La sinagoga, en un poblado de casas apiñadas y angostas callejas, es el lugar más amplio donde pueda congregarse sin estrechez la gente. Jesús realiza en ellas algunos de sus hechos más memorables, como librar de sus limitaciones a un hombre que sufre la rigidez de un brazo paralítico. Pero es sábado y la clase dirigente no disimula su asco ante tal atrevimiento, en una cultura que prohíbe, en el día del descanso, llegar a escribir más de una letra o dar más de dos puntadas. Lo importante no es el hombre, sino el cumplimiento taxativo de las normas. Y el evangelista nos hace una observación muy llamativa: la desmedida indignación de Jesús, que esta vez lleva a extremos desusados.

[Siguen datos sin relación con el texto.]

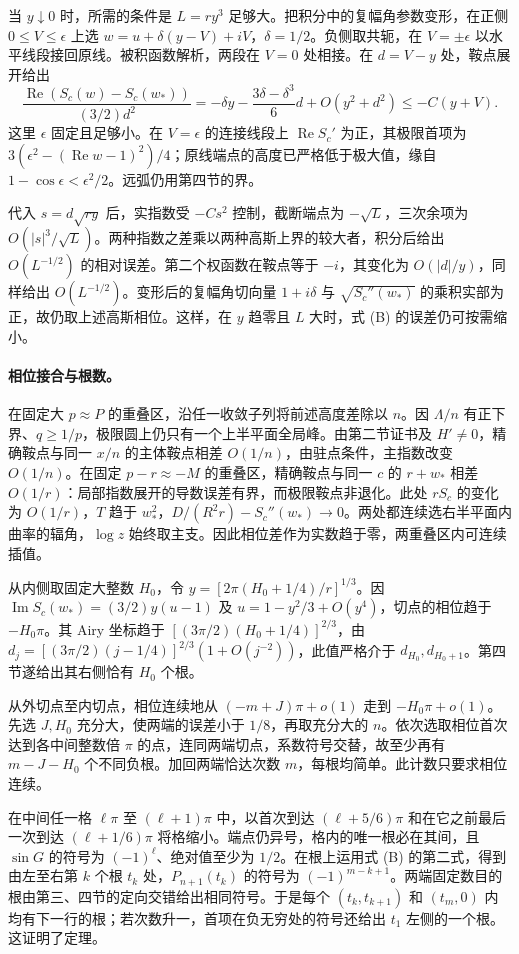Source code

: \documentclass[UTF8,fontset=fandol,11pt,a4paper]{ctexart}
\newcommand{\Rea}{\operatorname{Re}}
\newcommand{\Ima}{\operatorname{Im}}
\begin{document}
当 $y\downarrow0$ 时，所需的条件是 $L=ry^3$ 足够大。把积分中的复幅角参数变形，在正侧 $0\le V\le\epsilon$ 上选 $w=u+\delta(y-V)+iV$，$\delta=1/2$。负侧取共轭，在 $V=\pm\epsilon$ 以水平线段接回原线。被积函数解析，两段在 $V=0$ 处相接。在 $d=V-y$ 处，鞍点展开给出
\[
 \frac{\Rea(S_c(w)-S_c(w_*))}{(3/2)d^2}
 =-\delta y-\frac{3\delta-\delta^3}{6}d+O(y^2+d^2)\le -C(y+V).
\]
这里 $\epsilon$ 固定且足够小。在 $V=\epsilon$ 的连接线段上 $\Rea S_c'$ 为正，其极限首项为 $3(\epsilon^2-(\Rea w-1)^2)/4$；原线端点的高度已严格低于极大值，缘自 $1-\cos\epsilon<\epsilon^2/2$。远弧仍用第四节的界。

代入 $s=d\sqrt{ry}$ 后，实指数受 $-C s^2$ 控制，截断端点为 $-\sqrt L$，三次余项为 $O(|s|^3/\sqrt L)$。两种指数之差乘以两种高斯上界的较大者，积分后给出 $O(L^{-1/2})$ 的相对误差。第二个权函数在鞍点等于 $-i$，其变化为 $O(|d|/y)$，同样给出 $O(L^{-1/2})$。变形后的复幅角切向量 $1+i\delta$ 与 $\sqrt{S_c''(w_*)}$ 的乘积实部为正，故仍取上述高斯相位。这样，在 $y$ 趋零且 $L$ 大时，式 (B) 的误差仍可按需缩小。

\paragraph{相位接合与根数。}
在固定大 $p\approx P$ 的重叠区，沿任一收敛子列将前述高度差除以 $n$。因 $\Lambda/n$ 有正下界、$q\ge1/p$，极限圆上仍只有一个上半平面全局峰。由第二节证书及 $H'\ne0$，精确鞍点与同一 $x/n$ 的主体鞍点相差 $O(1/n)$，由驻点条件，主指数改变 $O(1/n)$。在固定 $p-r\approx-M$ 的重叠区，精确鞍点与同一 $c$ 的 $r+w_*$ 相差 $O(1/r)$：局部指数展开的导数误差有界，而极限鞍点非退化。此处 $rS_c$ 的变化为 $O(1/r)$，$T$ 趋于 $w_*^2$，$D/(R^2r)-S_c''(w_*)\to0$。两处都连续选右半平面内曲率的辐角，$\log z$ 始终取主支。因此相位差作为实数趋于零，两重叠区内可连续插值。

从内侧取固定大整数 $H_0$，令 $y=[2\pi(H_0+1/4)/r]^{1/3}$。因 $\Ima S_c(w_*)=(3/2)y(u-1)$ 及 $u=1-y^2/3+O(y^4)$，切点的相位趋于 $-H_0\pi$。其 Airy 坐标趋于 $[(3\pi/2)(H_0+1/4)]^{2/3}$，由 $d_j=[(3\pi/2)(j-1/4)]^{2/3}(1+O(j^{-2}))$，此值严格介于 $d_{H_0},d_{H_0+1}$。第四节遂给出其右侧恰有 $H_0$ 个根。

从外切点至内切点，相位连续地从 $(-m+J)\pi+o(1)$ 走到 $-H_0\pi+o(1)$。先选 $J,H_0$ 充分大，使两端的误差小于 $1/8$，再取充分大的 $n$。依次选取相位首次达到各中间整数倍 $\pi$ 的点，连同两端切点，系数符号交替，故至少再有 $m-J-H_0$ 个不同负根。加回两端恰达次数 $m$，每根均简单。此计数只要求相位连续。

在中间任一格 $\ell\pi$ 至 $(\ell+1)\pi$ 中，以首次到达 $(\ell+5/6)\pi$ 和在它之前最后一次到达 $(\ell+1/6)\pi$ 将格缩小。端点仍异号，格内的唯一根必在其间，且 $\sin G$ 的符号为 $(-1)^\ell$、绝对值至少为 $1/2$。在根上运用式 (B) 的第二式，得到由左至右第 $k$ 个根 $t_k$ 处，$P_{n+1}(t_k)$ 的符号为 $(-1)^{m-k+1}$。两端固定数目的根由第三、四节的定向交错给出相同符号。于是每个 $(t_k,t_{k+1})$ 和 $(t_m,0)$ 内均有下一行的根；若次数升一，首项在负无穷处的符号还给出 $t_1$ 左侧的一个根。这证明了定理。
\end{document}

La dureza inconsciente de corazón de la clase dirigente le saca de quicio. ¿Cómo es posible tanta indiferencia ante el dolor humano?¿Qué mejor manera de honrar a Dios que amar al hombre, su criatura preferida? Es ésta una de las pocas veces que el evangelista nos permite entrever atisbos de malhumor en Jesús ante los disimulos de la impiedad, sabia oscura de que se nutre la intemperancia y se provoca el vómito de la fogosidad y la violencia.
La indiferencia no es neutral entre lo bueno y lo malo. La indiferencia es la mueca turbia que nos deshumaniza, desde la omisión y hasta el desprecio del compromiso para con los demás. La indiferencia es ciega, no ve la luz, habita la celda oscura del egoísmo.